World Standards Cooperation
- Abbreviation: WSC
- Formation: 2001
- Founders: IEC, ISO and ITU
- Founded at: Switzerland
- Type: NGO, supraorganization
- Purpose: International standards development
- Website: www.worldstandardscooperation.org

= World Standards Cooperation =

International Standard

World Standards Cooperation (WSC) is an alliance of the IEC, ISO and ITU international standardization organizations with the objective to advance the voluntary consensus-based International Standards system. It was formed in 2001.

The collaboration under WSC is intended to avoid duplication of efforts, promote consistency, and facilitate the interoperability of standards across different sectors.

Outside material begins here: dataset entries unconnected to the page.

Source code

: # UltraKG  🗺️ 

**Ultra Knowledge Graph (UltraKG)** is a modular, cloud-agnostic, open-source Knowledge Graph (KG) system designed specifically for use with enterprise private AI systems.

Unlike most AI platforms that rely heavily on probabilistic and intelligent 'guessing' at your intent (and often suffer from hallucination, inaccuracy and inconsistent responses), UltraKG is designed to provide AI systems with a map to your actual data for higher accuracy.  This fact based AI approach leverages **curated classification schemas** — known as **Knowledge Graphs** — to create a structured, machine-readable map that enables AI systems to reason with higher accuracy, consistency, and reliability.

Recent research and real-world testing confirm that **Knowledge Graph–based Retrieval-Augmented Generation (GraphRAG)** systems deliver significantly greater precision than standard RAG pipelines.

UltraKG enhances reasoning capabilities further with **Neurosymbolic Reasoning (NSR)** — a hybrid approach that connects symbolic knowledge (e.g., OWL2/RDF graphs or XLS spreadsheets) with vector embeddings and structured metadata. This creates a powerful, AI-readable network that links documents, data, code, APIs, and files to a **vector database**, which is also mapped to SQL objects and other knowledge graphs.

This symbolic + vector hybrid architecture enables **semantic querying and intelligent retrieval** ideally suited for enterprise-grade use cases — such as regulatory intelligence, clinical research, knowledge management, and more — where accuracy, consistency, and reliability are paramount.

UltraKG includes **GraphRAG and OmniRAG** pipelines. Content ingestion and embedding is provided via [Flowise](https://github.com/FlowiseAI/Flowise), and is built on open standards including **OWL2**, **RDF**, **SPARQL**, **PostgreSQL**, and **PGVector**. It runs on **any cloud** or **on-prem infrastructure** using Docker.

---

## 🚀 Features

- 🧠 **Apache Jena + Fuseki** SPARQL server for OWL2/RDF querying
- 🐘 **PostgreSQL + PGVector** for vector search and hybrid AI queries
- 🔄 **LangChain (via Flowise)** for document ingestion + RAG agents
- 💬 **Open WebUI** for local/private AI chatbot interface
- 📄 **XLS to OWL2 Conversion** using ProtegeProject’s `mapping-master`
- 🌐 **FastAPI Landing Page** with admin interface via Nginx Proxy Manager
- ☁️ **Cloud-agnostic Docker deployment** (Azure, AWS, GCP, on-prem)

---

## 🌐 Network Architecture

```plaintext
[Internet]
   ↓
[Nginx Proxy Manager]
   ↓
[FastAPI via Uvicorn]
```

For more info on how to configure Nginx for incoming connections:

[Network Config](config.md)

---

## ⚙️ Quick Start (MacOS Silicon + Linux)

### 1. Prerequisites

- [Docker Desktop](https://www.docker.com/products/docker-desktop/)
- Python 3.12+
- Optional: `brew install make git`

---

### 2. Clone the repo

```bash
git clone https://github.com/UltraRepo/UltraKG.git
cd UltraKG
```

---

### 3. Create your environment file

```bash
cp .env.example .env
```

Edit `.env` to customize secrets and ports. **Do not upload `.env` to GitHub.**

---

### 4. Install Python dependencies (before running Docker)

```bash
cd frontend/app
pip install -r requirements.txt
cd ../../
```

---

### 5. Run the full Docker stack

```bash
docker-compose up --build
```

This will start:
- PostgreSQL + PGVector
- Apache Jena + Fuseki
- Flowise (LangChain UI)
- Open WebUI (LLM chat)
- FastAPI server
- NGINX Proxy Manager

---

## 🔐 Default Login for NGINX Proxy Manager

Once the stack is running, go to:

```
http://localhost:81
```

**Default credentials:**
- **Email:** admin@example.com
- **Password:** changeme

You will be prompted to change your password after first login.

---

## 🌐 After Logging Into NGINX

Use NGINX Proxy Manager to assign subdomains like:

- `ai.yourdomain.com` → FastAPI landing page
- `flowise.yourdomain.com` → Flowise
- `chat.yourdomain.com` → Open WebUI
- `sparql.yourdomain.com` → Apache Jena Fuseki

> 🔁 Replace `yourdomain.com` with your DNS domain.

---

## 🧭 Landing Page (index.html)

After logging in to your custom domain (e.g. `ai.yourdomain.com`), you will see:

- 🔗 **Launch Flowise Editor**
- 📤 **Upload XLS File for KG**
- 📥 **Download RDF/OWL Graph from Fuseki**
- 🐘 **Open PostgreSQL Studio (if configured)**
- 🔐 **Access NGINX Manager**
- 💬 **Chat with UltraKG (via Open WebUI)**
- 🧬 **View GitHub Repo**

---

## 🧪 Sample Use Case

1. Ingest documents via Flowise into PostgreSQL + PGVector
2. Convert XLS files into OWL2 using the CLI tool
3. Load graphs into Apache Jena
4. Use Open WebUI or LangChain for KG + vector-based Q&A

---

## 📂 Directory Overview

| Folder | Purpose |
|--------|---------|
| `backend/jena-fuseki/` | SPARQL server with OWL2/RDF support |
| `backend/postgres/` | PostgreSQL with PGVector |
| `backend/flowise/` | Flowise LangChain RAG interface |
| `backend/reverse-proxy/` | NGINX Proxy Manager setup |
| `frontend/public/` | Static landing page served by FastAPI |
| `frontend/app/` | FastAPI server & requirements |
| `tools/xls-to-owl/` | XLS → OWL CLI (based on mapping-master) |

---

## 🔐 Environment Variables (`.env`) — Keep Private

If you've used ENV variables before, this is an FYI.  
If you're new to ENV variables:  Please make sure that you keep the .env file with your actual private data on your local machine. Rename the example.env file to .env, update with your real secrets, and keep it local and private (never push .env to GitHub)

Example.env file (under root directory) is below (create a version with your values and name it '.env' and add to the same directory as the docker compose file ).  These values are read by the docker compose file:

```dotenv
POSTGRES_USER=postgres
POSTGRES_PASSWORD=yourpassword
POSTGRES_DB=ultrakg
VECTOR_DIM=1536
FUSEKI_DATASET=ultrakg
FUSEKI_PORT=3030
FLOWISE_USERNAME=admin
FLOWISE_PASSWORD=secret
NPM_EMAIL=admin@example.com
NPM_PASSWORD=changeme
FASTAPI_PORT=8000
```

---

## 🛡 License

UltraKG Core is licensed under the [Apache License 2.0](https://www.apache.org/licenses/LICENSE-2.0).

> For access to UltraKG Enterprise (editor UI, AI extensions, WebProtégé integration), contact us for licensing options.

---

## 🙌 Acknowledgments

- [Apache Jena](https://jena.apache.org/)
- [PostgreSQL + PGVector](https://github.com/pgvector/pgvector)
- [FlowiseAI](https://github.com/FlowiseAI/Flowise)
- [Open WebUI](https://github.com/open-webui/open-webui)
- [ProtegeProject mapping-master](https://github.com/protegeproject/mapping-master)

The organizations share information and coordinate their activities to address emerging challenges and technological advancements in a rapidly evolving global landscape.

The WSC has played a crucial role in the development and maintenance of thousands of international standards across various sectors, ensuring consistency and interoperability on a global scale. Through the development of standards, the WSC has contributed to the promotion of innovation by providing a framework for the adoption of new technologies and best practices worldwide. International standards developed under the WSC help facilitate global trade by providing a common set of rules and specifications that businesses and industries can adhere to, ensuring product compatibility and quality. WSC activities have led to the harmonization of technical specifications, reducing trade barriers and promoting fair competition in the global marketplace. The standards developed by the participating organizations contribute to enhancing the safety, quality, and reliability of products, services, and systems across various industries. WSC has been involved in addressing emerging technologies and challenges, such as those related to information and communication technologies (ICTs), renewable energy, and sustainability.

==International Electrotechnical Commission==

The IEC, one of the organizations within the WSC, has been actively involved in developing international standards for smart grids. Smart grids integrate advanced communication and information technologies into traditional power grids to enhance efficiency, reliability, and sustainability.

IEC standards, such as those in the IEC 61850 series, address the interoperability and communication requirements for substation automation within smart grids. These standards help utilities and manufacturers develop systems that can seamlessly communicate and operate across different equipment and devices, leading to more efficient and reliable energy distribution.

The collaboration within the WSC ensures that these standards align with broader international efforts to create a consistent framework for smart grid implementation. By establishing common guidelines, the IEC, along with ISO and ITU, contributes to the global development and deployment of smart grid technologies, promoting energy efficiency and sustainability on a worldwide scale.